> _Work to be completed_
Please transcribe every record below exactly as written.

Top of Records supplied

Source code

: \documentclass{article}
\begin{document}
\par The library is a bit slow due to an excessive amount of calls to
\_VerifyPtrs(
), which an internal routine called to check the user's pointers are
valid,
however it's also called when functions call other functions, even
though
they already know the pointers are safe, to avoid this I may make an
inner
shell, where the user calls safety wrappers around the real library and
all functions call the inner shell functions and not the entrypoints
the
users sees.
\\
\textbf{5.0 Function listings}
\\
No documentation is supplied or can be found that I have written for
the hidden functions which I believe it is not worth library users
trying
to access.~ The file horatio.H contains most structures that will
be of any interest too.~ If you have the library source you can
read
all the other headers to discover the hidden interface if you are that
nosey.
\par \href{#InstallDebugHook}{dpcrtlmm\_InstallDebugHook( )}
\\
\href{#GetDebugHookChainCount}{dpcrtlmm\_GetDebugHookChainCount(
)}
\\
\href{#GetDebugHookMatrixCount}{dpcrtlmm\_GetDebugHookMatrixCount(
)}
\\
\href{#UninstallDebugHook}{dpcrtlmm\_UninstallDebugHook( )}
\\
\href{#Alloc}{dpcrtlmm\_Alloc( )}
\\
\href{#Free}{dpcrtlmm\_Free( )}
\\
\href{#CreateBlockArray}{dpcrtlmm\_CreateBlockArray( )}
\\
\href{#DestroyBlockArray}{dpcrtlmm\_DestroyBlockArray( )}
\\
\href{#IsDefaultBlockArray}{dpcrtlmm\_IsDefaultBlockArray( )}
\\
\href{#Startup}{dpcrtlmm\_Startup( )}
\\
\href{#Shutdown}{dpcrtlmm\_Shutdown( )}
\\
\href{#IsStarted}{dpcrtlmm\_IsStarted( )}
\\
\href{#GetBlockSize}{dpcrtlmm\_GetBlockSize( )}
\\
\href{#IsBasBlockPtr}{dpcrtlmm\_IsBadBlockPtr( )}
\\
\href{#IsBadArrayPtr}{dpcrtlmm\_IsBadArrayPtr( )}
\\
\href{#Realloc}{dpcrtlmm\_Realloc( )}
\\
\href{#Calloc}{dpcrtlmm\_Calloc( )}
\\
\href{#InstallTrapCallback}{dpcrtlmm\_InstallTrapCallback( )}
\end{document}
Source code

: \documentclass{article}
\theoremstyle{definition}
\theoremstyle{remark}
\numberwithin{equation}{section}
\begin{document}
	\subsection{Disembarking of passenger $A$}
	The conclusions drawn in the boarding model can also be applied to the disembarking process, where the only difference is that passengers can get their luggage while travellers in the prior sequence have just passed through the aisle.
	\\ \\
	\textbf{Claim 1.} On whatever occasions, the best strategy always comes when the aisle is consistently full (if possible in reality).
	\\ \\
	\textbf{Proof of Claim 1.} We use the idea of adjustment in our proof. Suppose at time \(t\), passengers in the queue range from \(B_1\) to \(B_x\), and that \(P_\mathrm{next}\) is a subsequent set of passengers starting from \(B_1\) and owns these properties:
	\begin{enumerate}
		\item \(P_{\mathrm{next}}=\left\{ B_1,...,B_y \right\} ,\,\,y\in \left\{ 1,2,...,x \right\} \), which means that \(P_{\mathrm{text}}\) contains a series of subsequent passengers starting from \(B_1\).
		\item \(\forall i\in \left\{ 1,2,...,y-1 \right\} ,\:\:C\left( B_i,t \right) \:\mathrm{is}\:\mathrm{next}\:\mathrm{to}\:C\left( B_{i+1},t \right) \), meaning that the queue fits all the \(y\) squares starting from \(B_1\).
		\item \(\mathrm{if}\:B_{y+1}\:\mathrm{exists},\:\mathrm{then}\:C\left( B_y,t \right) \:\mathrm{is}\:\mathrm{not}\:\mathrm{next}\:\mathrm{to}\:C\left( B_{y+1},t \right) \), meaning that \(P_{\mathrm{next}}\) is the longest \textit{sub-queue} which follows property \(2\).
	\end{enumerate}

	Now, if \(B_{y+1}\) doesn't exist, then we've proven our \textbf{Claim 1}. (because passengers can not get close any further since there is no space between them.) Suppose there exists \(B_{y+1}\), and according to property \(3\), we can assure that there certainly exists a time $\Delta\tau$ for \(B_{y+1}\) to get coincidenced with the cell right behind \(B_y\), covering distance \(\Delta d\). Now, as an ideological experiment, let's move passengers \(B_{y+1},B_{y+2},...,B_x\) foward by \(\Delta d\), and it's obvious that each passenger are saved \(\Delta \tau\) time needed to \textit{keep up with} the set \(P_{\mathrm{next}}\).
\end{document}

Bottom of Records supplied

> _Result for this exercise_
Source code

: \documentclass{article}
\begin{document}
\par The library is a bit slow due to an excessive amount of calls to
\_VerifyPtrs(
), which an internal routine called to check the user's pointers are
valid,
however it's also called when functions call other functions, even
though
they already know the pointers are safe, to avoid this I may make an
inner
shell, where the user calls safety wrappers around the real library and
all functions call the inner shell functions and not the entrypoints
the
users sees.
\\
\textbf{5.0 Function listings}
\\
No documentation is supplied or can be found that I have written for
the hidden functions which I believe it is not worth library users
trying
to access.~ The file horatio.H contains most structures that will
be of any interest too.~ If you have the library source you can
read
all the other headers to discover the hidden interface if you are that
nosey.
\par \href{#InstallDebugHook}{dpcrtlmm\_InstallDebugHook( )}
\\
\href{#GetDebugHookChainCount}{dpcrtlmm\_GetDebugHookChainCount(
)}
\\
\href{#GetDebugHookMatrixCount}{dpcrtlmm\_GetDebugHookMatrixCount(
)}
\\
\href{#UninstallDebugHook}{dpcrtlmm\_UninstallDebugHook( )}
\\
\href{#Alloc}{dpcrtlmm\_Alloc( )}
\\
\href{#Free}{dpcrtlmm\_Free( )}
\\
\href{#CreateBlockArray}{dpcrtlmm\_CreateBlockArray( )}
\\
\href{#DestroyBlockArray}{dpcrtlmm\_DestroyBlockArray( )}
\\
\href{#IsDefaultBlockArray}{dpcrtlmm\_IsDefaultBlockArray( )}
\\
\href{#Startup}{dpcrtlmm\_Startup( )}
\\
\href{#Shutdown}{dpcrtlmm\_Shutdown( )}
\\
\href{#IsStarted}{dpcrtlmm\_IsStarted( )}
\\
\href{#GetBlockSize}{dpcrtlmm\_GetBlockSize( )}
\\
\href{#IsBasBlockPtr}{dpcrtlmm\_IsBadBlockPtr( )}
\\
\href{#IsBadArrayPtr}{dpcrtlmm\_IsBadArrayPtr( )}
\\
\href{#Realloc}{dpcrtlmm\_Realloc( )}
\\
\href{#Calloc}{dpcrtlmm\_Calloc( )}
\\
\href{#InstallTrapCallback}{dpcrtlmm\_InstallTrapCallback( )}
\end{document}
Source code

: \documentclass{article}
\theoremstyle{definition}
\theoremstyle{remark}
\numberwithin{equation}{section}
\begin{document}
	\subsection{Disembarking of passenger $A$}
	The conclusions drawn in the boarding model can also be applied to the disembarking process, where the only difference is that passengers can get their luggage while travellers in the prior sequence have just passed through the aisle.
	\\ \\
	\textbf{Claim 1.} On whatever occasions, the best strategy always comes when the aisle is consistently full (if possible in reality).
	\\ \\
	\textbf{Proof of Claim 1.} We use the idea of adjustment in our proof. Suppose at time \(t\), passengers in the queue range from \(B_1\) to \(B_x\), and that \(P_\mathrm{next}\) is a subsequent set of passengers starting from \(B_1\) and owns these properties:
	\begin{enumerate}
		\item \(P_{\mathrm{next}}=\left\{ B_1,...,B_y \right\} ,\,\,y\in \left\{ 1,2,...,x \right\} \), which means that \(P_{\mathrm{text}}\) contains a series of subsequent passengers starting from \(B_1\).
		\item \(\forall i\in \left\{ 1,2,...,y-1 \right\} ,\:\:C\left( B_i,t \right) \:\mathrm{is}\:\mathrm{next}\:\mathrm{to}\:C\left( B_{i+1},t \right) \), meaning that the queue fits all the \(y\) squares starting from \(B_1\).
		\item \(\mathrm{if}\:B_{y+1}\:\mathrm{exists},\:\mathrm{then}\:C\left( B_y,t \right) \:\mathrm{is}\:\mathrm{not}\:\mathrm{next}\:\mathrm{to}\:C\left( B_{y+1},t \right) \), meaning that \(P_{\mathrm{next}}\) is the longest \textit{sub-queue} which follows property \(2\).
	\end{enumerate}

	Now, if \(B_{y+1}\) doesn't exist, then we've proven our \textbf{Claim 1}. (because passengers can not get close any further since there is no space between them.) Suppose there exists \(B_{y+1}\), and according to property \(3\), we can assure that there certainly exists a time $\Delta\tau$ for \(B_{y+1}\) to get coincidenced with the cell right behind \(B_y\), covering distance \(\Delta d\). Now, as an ideological experiment, let's move passengers \(B_{y+1},B_{y+2},...,B_x\) foward by \(\Delta d\), and it's obvious that each passenger are saved \(\Delta \tau\) time needed to \textit{keep up with} the set \(P_{\mathrm{next}}\).
\end{document}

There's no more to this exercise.